Cet écart entre les courbes nous paraît corrélé aux traits [+/-U], car il nous indique deux zones de registre séparées qui ont des étendues similaires (environ 100 Hz). Dans la zone plus haute sur l‟échelle des valeurs s‟étendent les courbes F0 des tons au trait [+U], et dans la zone plus basse les courbes des tons au trait [-U]. En outre, à l‟intérieur de chaque zone, au début de la voyelle, les courbes sont proches l‟une de l‟autre. Cela démontre l‟effet des traits [+/-U] sur la valeur de F0 dans cette phase. Les traits [h/l] nous paraissent en corrélation avec un écart entre les courbes à la fin de la voyelle.

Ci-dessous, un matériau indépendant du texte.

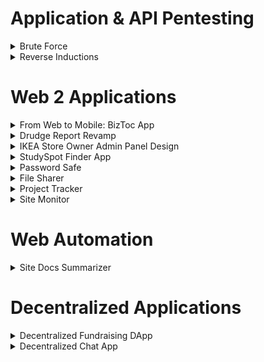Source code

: # Application & API Pentesting
<details>
<summary>Brute Force</summary>
An important part of securing your applications is having strong passwords. A weak password can be susceptible to brute force attacks which are when common passwords are directly fed into a website's login page. 

Your task is to log in to the admin account with the help of tools such as Burp-Suite and Hydra to execute a brute-force attack.

[Website link](http://testasp.vulnweb.com/)
</details>

<details>
<summary>Reverse Inductions</summary>
Endpoint analysis is an important step in a penetration testing process that identifies all available endpoints of the target API. The Spider inductions portal interacts with a REST API to perform operations on the participants' data. 

You are assigned the task to reverse engineer the API and identify all accessible endpoints. You should also figure out the request and response schema. Submit your report as a postman collection.

[Spider Inductions Portal Link](https://inductions.spider-nitt.org)
</details>

# Web 2 Applications
<details>
<summary>From Web to Mobile: BizToc App</summary>

Transform the current BizToc website into an appealing mobile app. The goal is to efficiently manage on-screen data and easy accessibility.

### NOTE:

You can choose between designing or developing, and you can select your preferred tech stack.

Website link: https://biztoc.com/

Good luck 💻 !
</details>

<details>
<summary>Drudge Report Revamp </summary>

Revamp the Drudge Report website to improve user experience and modern aesthetics.

### NOTE:

You can choose between designing or developing, and you can select your preferred tech stack.

[Website link](https://www.drudgereport.com/)

Good luck 🚀 !
</details>

<details>
<summary>IKEA Store Owner Admin Panel Design</summary>

### Task Description:

Your task is to design a focused and efficient store owner admin panel for IKEA, consisting of essential functions such as inventory management, sales analytics, staff administration, and product management. This admin panel will help store owners oversee and enhance these aspects of their IKEA store.

### Requirements:

### 1. Inventory Management:

Design an interface for tracking and managing inventory levels. Include features for adding new products, updating stock quantities, and setting alerts for low-stock items.

### 2. Sales Analytics:

Create visual representations of sales data, offering insights into sales trends, top-selling products, and revenue. Ensure that the data is presented in an easily digestible format.

### 3. Staff Administration:

Develop tools for store owners to manage their staff. This should include adding and removing staff accounts, assigning roles, and viewing employee performance metrics.

### 4. Product Management:

Design a section for adding, updating, and categorizing products in the store. Include options for adjusting prices, descriptions, and availability.

Website link: https://www.ikea.com/in/en/

Good luck Designing 🔨 !
</details>

<details>
<summary>StudySpot Finder App </summary>


### Task Description:

Your task is to create a concept and design the user interface for the StudySpot Finder App. This app is intended to help students find suitable places to study or work, utilizing IoT data from various locations. Your design should focus on delivering a seamless and user-friendly experience for students.

### Requirements:

### 1. Room Information Display:

- Create a screen to display real-time room data, including temperature, humidity, occupancy count, and lock status.
- Design an interface that effectively communicates the room conditions at a glance.

### 2. Community Messages:

- Design a platform for users to post and read community messages about room conditions, cleanliness, and maintenance.
- Focus on making the message board engaging and organized.

Provide a brief explanation of your design choices, rationale behind visual elements, and user experience considerations.

We look forward to seeing your creative approach to the StudySpot Finder App 📱!

</details>

<details>
<summary>Password Safe </summary>
Design a password safe to store users' passwords to other applications and subscriptions. The following features can be implemented: 
  
  - Login system to authorize users
  - Feature to add and update passwords
  - Feature to view the password of an application/service/subscription
  - Integrate the application with an API to check the strength of the password entered 
  - Implement a feature to share passwords securely 

</details>

<details>
<summary>File Sharer </summary>
Develop a portal where users can upload files.
Uploaded files can be accessed and downloaded using a link associated with it.
Access to files should be modifiable by the file owner.
Admin should be able to set file access.
  
  1. Public
  2. Private
  3. Share with certain groups of users

</details>

<details>
<summary>Project Tracker</summary>
Design a project tracker that can help the user keep track of the status of the project that he/she has undertaken individually or along with a team. The following features can be implemented:

  1. Enable the user to create new projects and add team members. The creator of the project must become the team leader.
  2. The application must create a profile for the team members added. 
  3. Let the users search for a project based on a unique project name.
  4. Allow only the team members to view the details of a project. Validate the user before displaying the details. 
  5. Only the team leader must be allowed to edit project details.
  6. Facilitate the team leader to set milestones and mark them when completed
</details>

<details>
<summary>Site Monitor</summary>
Build a service that periodically checks for the response time of the URLs provided to it. In case of downtime, the admin should be alerted with an email notification.
</details>

# Web Automation
<details>
<summary>Site Docs Summarizer </summary>
You have to build a Chrome extension that can be used to summarize all the links that lead to any document (.pdf, .doc, .xls, etc.) within a URL, and when a user clicks on the extension popup, it should show all the links along with the summary of the content within them. 

● For the summarization part **you are not required to create your own summarization pipleine**, Instead [Hugging Face](https://huggingface.co/) provides something called [Inference APIs](https://huggingface.co/inference-api). These are API endpoints for any particular model made available by Hugging Face. All you need to do is review the docs, figure out how to send proper Requests and get the summarized content.

   > For example, you could use something like the [Document Summarizer](https://huggingface.co/spaces/pszemraj/document-summarization) model with its Inference API (by going to "Use via API" at the bottom)
   > The above is just an example. You can use any model, and it's Inference API for this.

</details>

# Decentralized Applications
<details>
<summary>Decentralized Fundraising DApp</summary>
Build a decentralized fundraising platform on the Ethereum blockchain to enable individuals or organizations to raise funds for their projects or causes. The DApp should allow users to create fundraising campaigns, contribute to existing campaigns, and track the progress of each campaign.
</details>

<details>
<summary>Decentralized Chat App</summary>
Create a decentralized chat app that relies on peer-to-peer communication without depending on a central server.

- Allow the users to chat personally with other users.
- Implement a group chat feature.
</details>
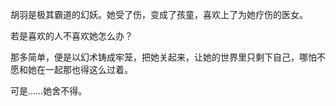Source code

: 胡羽是极其霸道的幻妖。她受了伤，变成了孩童，喜欢上了为她疗伤的医女。

若是喜欢的人不喜欢她怎么办？

那多简单，便是以幻术铸成牢笼，把她关起来，让她的世界里只剩下自己，哪怕不愿和她在一起那也得这么过着。

可是……她舍不得。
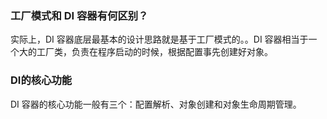 ### 工厂模式和 DI 容器有何区别？

实际上，DI 容器底层最基本的设计思路就是基于工厂模式的。。DI 容器相当于一个大的工厂类，负责在程序启动的时候，根据配置事先创建好对象。



### DI的核心功能

 DI 容器的核心功能一般有三个：配置解析、对象创建和对象生命周期管理。

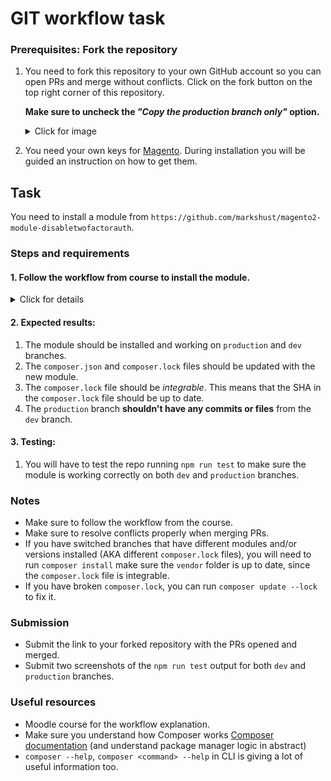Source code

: # GIT workflow task

### Prerequisites: Fork the repository
1. You need to fork this repository to your own GitHub account so you can open PRs and merge without conflicts. Click on the fork button on the top right corner of this repository.

   **Make sure to uncheck the *"Copy the production branch only"* option.**
   <details>
      <summary>Click for image</summary>
   <img src="git-test/creating-a-fork.png" alt="fork" />
   </details>

2. You need your own keys for [Magento](https://commercemarketplace.adobe.com/). During installation you will be guided an instruction on how to get them.

## Task
You need to install a module from `https://github.com/markshust/magento2-module-disabletwofactorauth`.

### Steps and requirements
#### 1. Follow the workflow from course to install the module.
<details>
   <summary>Click for details</summary>

   1. **Clone** this repo and setup Magento by running `npm install` and `npm run start`. This is simple CMA app with sample data.
   2. Create a new branch from `production`.
   3. Install the module
   4. Commit the changes
   5. Push the changes to your forked repository
   6. Open a PR to merge the changes to the `dev` branch of your forked repository
   7. Merge the PR (you will need to resolve conflicts) to `dev` branch
   8. Open a PR to merge the changes to the `production` branch of your forked repository
   9. Merge the PR to `production` branch

   <br/>
   Image for context:
   <img src="git-test/git-workflow.png" alt="workflow" />
   </details>

#### 2. Expected results:
   1. The module should be installed and working on `production` and `dev` branches.
   2. The `composer.json` and `composer.lock` files should be updated with the new module.
   3. The `composer.lock` file should be *integrable*. This means that the SHA in the `composer.lock` file should be up to date.
   4. The `production` branch **shouldn't have any commits or files** from the `dev` branch.

#### 3. Testing:
   1. You will have to test the repo running `npm run test` to make sure the module is working correctly on both `dev` and `production` branches.

### Notes
- Make sure to follow the workflow from the course.
- Make sure to resolve conflicts properly when merging PRs.
- If you have switched branches that have different modules and/or versions installed (AKA different `composer.lock` files), you will need to run `composer install` make sure the `vendor` folder is up to date, since the `composer.lock` file is integrable.
- If you have broken `composer.lock`, you can run `composer update --lock` to fix it.

### Submission
- Submit the link to your forked repository with the PRs opened and merged.
- Submit two screenshots of the `npm run test` output for both `dev` and `production` branches.

### Useful resources
- Moodle course for the workflow explanation.
- Make sure you understand how Composer works [Composer documentation](https://getcomposer.org/doc/01-basic-usage.md) (and understand package manager logic in abstract)
- `composer --help`, `composer <command> --help` in CLI is giving a lot of useful information too.
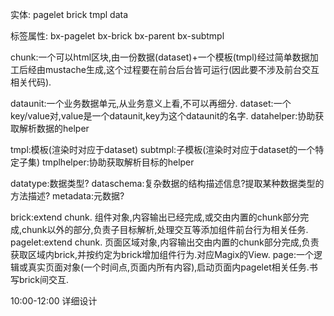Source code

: 实体:
pagelet
brick
tmpl
data

标签属性:
bx-pagelet
bx-brick
bx-parent
bx-subtmpl

chunk:一个可以html区块,由一份数据(dataset)+一个模板(tmpl)经过简单数据加工后经由mustache生成,这个过程要在前台后台皆可运行(因此要不涉及前台交互相关代码).

dataunit:一个业务数据单元,从业务意义上看,不可以再细分.
dataset:一个key/value对,value是一个dataunit,key为这个dataunit的名字.
datahelper:协助获取解析数据的helper

tmpl:模板(渲染时对应于dataset)
subtmpl:子模板(渲染时对应于dataset的一个特定子集)
tmplhelper:协助获取解析目标的helper

datatype:数据类型?
dataschema:复杂数据的结构描述信息?提取某种数据类型的方法描述?
metadata:元数据?

brick:extend chunk. 组件对象,内容输出已经完成,或交由内置的chunk部分完成,chunk以外的部分,负责子目标解析,处理交互等添加组件前台行为相关任务.
pagelet:extend chunk. 页面区域对象,内容输出交由内置的chunk部分完成,负责获取区域内brick,并按约定为brick增加组件行为.对应Magix的View.
page:一个逻辑或真实页面对象(一个时间点,页面内所有内容),启动页面内pagelet相关任务.书写brick间交互.


10:00-12:00 详细设计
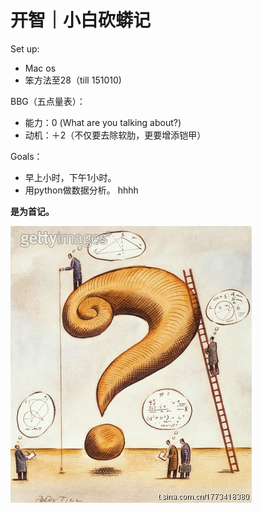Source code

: # 开智｜小白砍蟒记
Set up:
 - Mac os
 - 笨方法至28（till 151010)

 
BBG（五点量表）：
- 能力：0 (What are you talking about?)
- 动机：＋2（不仅要去除软肋，更要增添铠甲）

Goals：
 - 早上小时，下午1小时。
 - 用python做数据分析。
 hhhh

 

**是为首记。**


![](IMG_1558.JPG)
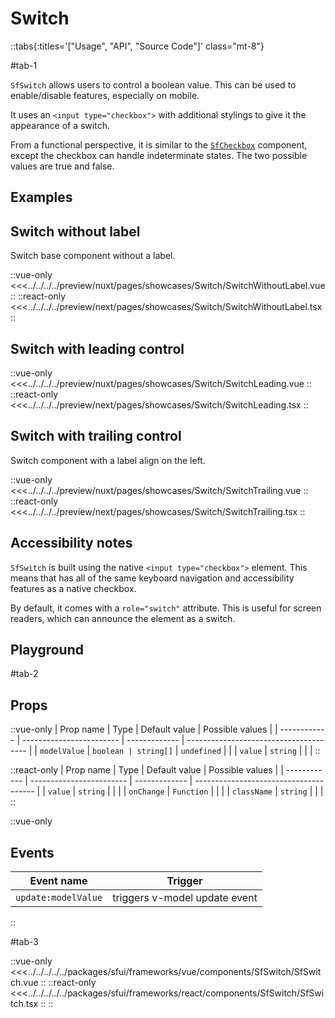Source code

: # Switch

::tabs{:titles='["Usage", "API", "Source Code"]' class="mt-8"}

#tab-1

`SfSwitch` allows users to control a boolean value. This can be used to enable/disable features, especially on mobile.

It uses an `<input type="checkbox">` with additional stylings to give it the appearance of a switch.

From a functional perspective, it is similar to the [`SfCheckbox`](/checkbox.html) component, except the checkbox can handle indeterminate states. The two possible values are true and false. 

## Examples

## Switch without label

Switch base component without a label.

<Showcase showcase-name="Switch/SwitchWithoutLabel">

::vue-only
<<<../../../../preview/nuxt/pages/showcases/Switch/SwitchWithoutLabel.vue
::
::react-only
<<<../../../../preview/next/pages/showcases/Switch/SwitchWithoutLabel.tsx
::

</Showcase>

## Switch with leading control

<Showcase showcase-name="Switch/SwitchLeading">

::vue-only
<<<../../../../preview/nuxt/pages/showcases/Switch/SwitchLeading.vue
::
::react-only
<<<../../../../preview/next/pages/showcases/Switch/SwitchLeading.tsx
::

</Showcase>

## Switch with trailing control

Switch component with a label align on the left.

<Showcase showcase-name="Switch/SwitchTrailing">

::vue-only
<<<../../../../preview/nuxt/pages/showcases/Switch/SwitchTrailing.vue
::
::react-only
<<<../../../../preview/next/pages/showcases/Switch/SwitchTrailing.tsx
::

</Showcase>

## Accessibility notes

`SfSwitch` is built using the native `<input type="checkbox">` element. This means that has all of the same keyboard navigation and accessibility features as a native checkbox.

By default, it comes with a `role="switch"` attribute. This is useful for screen readers, which can announce the element as a switch.

## Playground

<Generate style="height: 380px" />

#tab-2

## Props



::vue-only
| Prop name    | Type                     | Default value | Possible values                        |
| ------------ | ------------------------ | ------------- | -------------------------------------- |
| `modelValue`   | `boolean | string[]`       | `undefined`     |                                        |
| `value`        | `string`                   |             |                                        |
::

::react-only
| Prop name    | Type                     | Default value | Possible values                        |
| ------------ | ------------------------ | ------------- | -------------------------------------- |
| `value`        | `string`                   |             |                                        |
| `onChange`     | `Function`                 |               |                                        |
| `className`    | `string`                   |               |                                        |
::

::vue-only

## Events

| Event name        | Trigger                       |
| ----------------- | ----------------------------- |
| `update:modelValue` | triggers v-model update event |
::

#tab-3

::vue-only
<<<../../../../../packages/sfui/frameworks/vue/components/SfSwitch/SfSwitch.vue
::
::react-only
<<<../../../../../packages/sfui/frameworks/react/components/SfSwitch/SfSwitch.tsx
::
::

Cet écart apparaît entre les courbes au même trait à registre. Il s‟élargit graduellement jusqu‟au-dessus de 60 Hz. Le croisement entre la courbe T2 et la courbe T4 observée à la fin de la voyelle est d‟ailleurs également dû aux traits [h/l].

Figure 60 : Courbes F0 de /u/ sur les quatre tons, définies à partir des moyennes interindividuelles des valeurs de F0.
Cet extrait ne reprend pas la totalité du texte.